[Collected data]
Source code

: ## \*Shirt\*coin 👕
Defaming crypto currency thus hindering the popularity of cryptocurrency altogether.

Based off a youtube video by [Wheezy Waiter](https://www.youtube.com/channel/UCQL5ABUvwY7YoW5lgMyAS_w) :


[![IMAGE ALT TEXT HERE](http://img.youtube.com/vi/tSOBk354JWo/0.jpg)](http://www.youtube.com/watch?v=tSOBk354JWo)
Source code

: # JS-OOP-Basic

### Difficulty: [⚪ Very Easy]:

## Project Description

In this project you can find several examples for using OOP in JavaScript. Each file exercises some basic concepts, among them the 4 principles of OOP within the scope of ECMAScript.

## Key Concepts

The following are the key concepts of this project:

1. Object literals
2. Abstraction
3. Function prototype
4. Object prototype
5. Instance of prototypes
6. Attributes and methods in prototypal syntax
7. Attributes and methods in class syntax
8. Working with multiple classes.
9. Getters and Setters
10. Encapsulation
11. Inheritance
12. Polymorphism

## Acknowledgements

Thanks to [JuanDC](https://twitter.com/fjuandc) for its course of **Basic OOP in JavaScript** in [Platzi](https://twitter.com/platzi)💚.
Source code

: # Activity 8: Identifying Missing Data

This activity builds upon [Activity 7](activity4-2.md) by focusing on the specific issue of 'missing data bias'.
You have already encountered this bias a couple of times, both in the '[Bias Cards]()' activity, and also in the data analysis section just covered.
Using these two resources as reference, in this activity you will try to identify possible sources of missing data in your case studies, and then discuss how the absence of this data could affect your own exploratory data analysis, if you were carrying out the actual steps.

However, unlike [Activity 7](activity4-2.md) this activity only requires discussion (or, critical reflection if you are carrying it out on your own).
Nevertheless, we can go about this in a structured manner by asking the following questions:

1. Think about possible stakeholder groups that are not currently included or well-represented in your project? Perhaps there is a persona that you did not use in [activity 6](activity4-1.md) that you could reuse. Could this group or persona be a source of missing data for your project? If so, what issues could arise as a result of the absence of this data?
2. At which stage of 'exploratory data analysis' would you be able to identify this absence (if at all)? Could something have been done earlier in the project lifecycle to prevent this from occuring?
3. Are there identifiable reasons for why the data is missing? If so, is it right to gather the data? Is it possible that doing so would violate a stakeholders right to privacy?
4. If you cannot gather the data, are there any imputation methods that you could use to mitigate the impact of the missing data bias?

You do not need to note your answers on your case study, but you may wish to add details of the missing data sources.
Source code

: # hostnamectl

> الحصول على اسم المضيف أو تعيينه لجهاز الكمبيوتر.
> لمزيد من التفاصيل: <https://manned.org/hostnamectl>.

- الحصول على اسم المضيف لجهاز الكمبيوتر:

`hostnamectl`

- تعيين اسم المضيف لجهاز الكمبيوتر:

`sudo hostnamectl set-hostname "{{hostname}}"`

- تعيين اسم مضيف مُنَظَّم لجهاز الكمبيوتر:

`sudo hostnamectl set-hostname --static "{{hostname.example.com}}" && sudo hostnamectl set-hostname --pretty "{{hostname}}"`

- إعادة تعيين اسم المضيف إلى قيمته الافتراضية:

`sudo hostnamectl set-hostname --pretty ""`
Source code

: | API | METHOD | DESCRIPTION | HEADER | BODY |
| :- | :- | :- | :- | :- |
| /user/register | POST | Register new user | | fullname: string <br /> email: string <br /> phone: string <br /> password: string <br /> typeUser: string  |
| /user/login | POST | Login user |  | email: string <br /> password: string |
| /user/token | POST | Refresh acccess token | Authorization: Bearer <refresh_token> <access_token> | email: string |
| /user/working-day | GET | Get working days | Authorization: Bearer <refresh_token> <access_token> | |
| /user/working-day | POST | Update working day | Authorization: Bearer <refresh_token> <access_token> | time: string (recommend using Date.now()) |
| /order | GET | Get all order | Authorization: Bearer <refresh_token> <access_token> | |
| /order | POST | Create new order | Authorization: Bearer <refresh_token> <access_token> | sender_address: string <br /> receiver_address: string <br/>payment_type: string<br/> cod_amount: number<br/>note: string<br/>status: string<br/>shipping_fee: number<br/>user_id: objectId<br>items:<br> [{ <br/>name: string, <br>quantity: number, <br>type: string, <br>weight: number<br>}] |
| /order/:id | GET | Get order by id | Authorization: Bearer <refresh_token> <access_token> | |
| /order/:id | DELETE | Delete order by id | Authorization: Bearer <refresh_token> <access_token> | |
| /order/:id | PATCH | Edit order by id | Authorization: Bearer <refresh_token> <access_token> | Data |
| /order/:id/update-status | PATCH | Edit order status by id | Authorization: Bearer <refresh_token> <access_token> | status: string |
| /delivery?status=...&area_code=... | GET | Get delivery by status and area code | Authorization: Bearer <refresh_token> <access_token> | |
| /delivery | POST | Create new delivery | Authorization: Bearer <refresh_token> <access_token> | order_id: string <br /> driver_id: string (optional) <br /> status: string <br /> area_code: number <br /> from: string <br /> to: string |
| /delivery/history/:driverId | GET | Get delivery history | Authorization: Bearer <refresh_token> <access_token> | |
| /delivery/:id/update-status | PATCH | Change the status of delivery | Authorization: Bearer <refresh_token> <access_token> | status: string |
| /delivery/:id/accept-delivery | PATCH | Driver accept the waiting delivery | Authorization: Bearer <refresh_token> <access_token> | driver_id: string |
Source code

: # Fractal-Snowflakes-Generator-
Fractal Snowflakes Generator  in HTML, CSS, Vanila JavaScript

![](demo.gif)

[TO DO]:
Could you print all of the entries again exactly as they stand?

[EXERCISE ANSWER]:
Source code

: ## \*Shirt\*coin 👕
Defaming crypto currency thus hindering the popularity of cryptocurrency altogether.

Based off a youtube video by [Wheezy Waiter](https://www.youtube.com/channel/UCQL5ABUvwY7YoW5lgMyAS_w) :


[![IMAGE ALT TEXT HERE](http://img.youtube.com/vi/tSOBk354JWo/0.jpg)](http://www.youtube.com/watch?v=tSOBk354JWo)
Source code

: # JS-OOP-Basic

### Difficulty: [⚪ Very Easy]:

## Project Description

In this project you can find several examples for using OOP in JavaScript. Each file exercises some basic concepts, among them the 4 principles of OOP within the scope of ECMAScript.

## Key Concepts

The following are the key concepts of this project:

1. Object literals
2. Abstraction
3. Function prototype
4. Object prototype
5. Instance of prototypes
6. Attributes and methods in prototypal syntax
7. Attributes and methods in class syntax
8. Working with multiple classes.
9. Getters and Setters
10. Encapsulation
11. Inheritance
12. Polymorphism

## Acknowledgements

Thanks to [JuanDC](https://twitter.com/fjuandc) for its course of **Basic OOP in JavaScript** in [Platzi](https://twitter.com/platzi)💚.
Source code

: # Activity 8: Identifying Missing Data

This activity builds upon [Activity 7](activity4-2.md) by focusing on the specific issue of 'missing data bias'.
You have already encountered this bias a couple of times, both in the '[Bias Cards]()' activity, and also in the data analysis section just covered.
Using these two resources as reference, in this activity you will try to identify possible sources of missing data in your case studies, and then discuss how the absence of this data could affect your own exploratory data analysis, if you were carrying out the actual steps.

However, unlike [Activity 7](activity4-2.md) this activity only requires discussion (or, critical reflection if you are carrying it out on your own).
Nevertheless, we can go about this in a structured manner by asking the following questions:

1. Think about possible stakeholder groups that are not currently included or well-represented in your project? Perhaps there is a persona that you did not use in [activity 6](activity4-1.md) that you could reuse. Could this group or persona be a source of missing data for your project? If so, what issues could arise as a result of the absence of this data?
2. At which stage of 'exploratory data analysis' would you be able to identify this absence (if at all)? Could something have been done earlier in the project lifecycle to prevent this from occuring?
3. Are there identifiable reasons for why the data is missing? If so, is it right to gather the data? Is it possible that doing so would violate a stakeholders right to privacy?
4. If you cannot gather the data, are there any imputation methods that you could use to mitigate the impact of the missing data bias?

You do not need to note your answers on your case study, but you may wish to add details of the missing data sources.
Source code

: # hostnamectl

> الحصول على اسم المضيف أو تعيينه لجهاز الكمبيوتر.
> لمزيد من التفاصيل: <https://manned.org/hostnamectl>.

- الحصول على اسم المضيف لجهاز الكمبيوتر:

`hostnamectl`

- تعيين اسم المضيف لجهاز الكمبيوتر:

`sudo hostnamectl set-hostname "{{hostname}}"`

- تعيين اسم مضيف مُنَظَّم لجهاز الكمبيوتر:

`sudo hostnamectl set-hostname --static "{{hostname.example.com}}" && sudo hostnamectl set-hostname --pretty "{{hostname}}"`

- إعادة تعيين اسم المضيف إلى قيمته الافتراضية:

`sudo hostnamectl set-hostname --pretty ""`
Source code

: | API | METHOD | DESCRIPTION | HEADER | BODY |
| :- | :- | :- | :- | :- |
| /user/register | POST | Register new user | | fullname: string <br /> email: string <br /> phone: string <br /> password: string <br /> typeUser: string  |
| /user/login | POST | Login user |  | email: string <br /> password: string |
| /user/token | POST | Refresh acccess token | Authorization: Bearer <refresh_token> <access_token> | email: string |
| /user/working-day | GET | Get working days | Authorization: Bearer <refresh_token> <access_token> | |
| /user/working-day | POST | Update working day | Authorization: Bearer <refresh_token> <access_token> | time: string (recommend using Date.now()) |
| /order | GET | Get all order | Authorization: Bearer <refresh_token> <access_token> | |
| /order | POST | Create new order | Authorization: Bearer <refresh_token> <access_token> | sender_address: string <br /> receiver_address: string <br/>payment_type: string<br/> cod_amount: number<br/>note: string<br/>status: string<br/>shipping_fee: number<br/>user_id: objectId<br>items:<br> [{ <br/>name: string, <br>quantity: number, <br>type: string, <br>weight: number<br>}] |
| /order/:id | GET | Get order by id | Authorization: Bearer <refresh_token> <access_token> | |
| /order/:id | DELETE | Delete order by id | Authorization: Bearer <refresh_token> <access_token> | |
| /order/:id | PATCH | Edit order by id | Authorization: Bearer <refresh_token> <access_token> | Data |
| /order/:id/update-status | PATCH | Edit order status by id | Authorization: Bearer <refresh_token> <access_token> | status: string |
| /delivery?status=...&area_code=... | GET | Get delivery by status and area code | Authorization: Bearer <refresh_token> <access_token> | |
| /delivery | POST | Create new delivery | Authorization: Bearer <refresh_token> <access_token> | order_id: string <br /> driver_id: string (optional) <br /> status: string <br /> area_code: number <br /> from: string <br /> to: string |
| /delivery/history/:driverId | GET | Get delivery history | Authorization: Bearer <refresh_token> <access_token> | |
| /delivery/:id/update-status | PATCH | Change the status of delivery | Authorization: Bearer <refresh_token> <access_token> | status: string |
| /delivery/:id/accept-delivery | PATCH | Driver accept the waiting delivery | Authorization: Bearer <refresh_token> <access_token> | driver_id: string |
Source code

: # Fractal-Snowflakes-Generator-
Fractal Snowflakes Generator  in HTML, CSS, Vanila JavaScript

![](demo.gif)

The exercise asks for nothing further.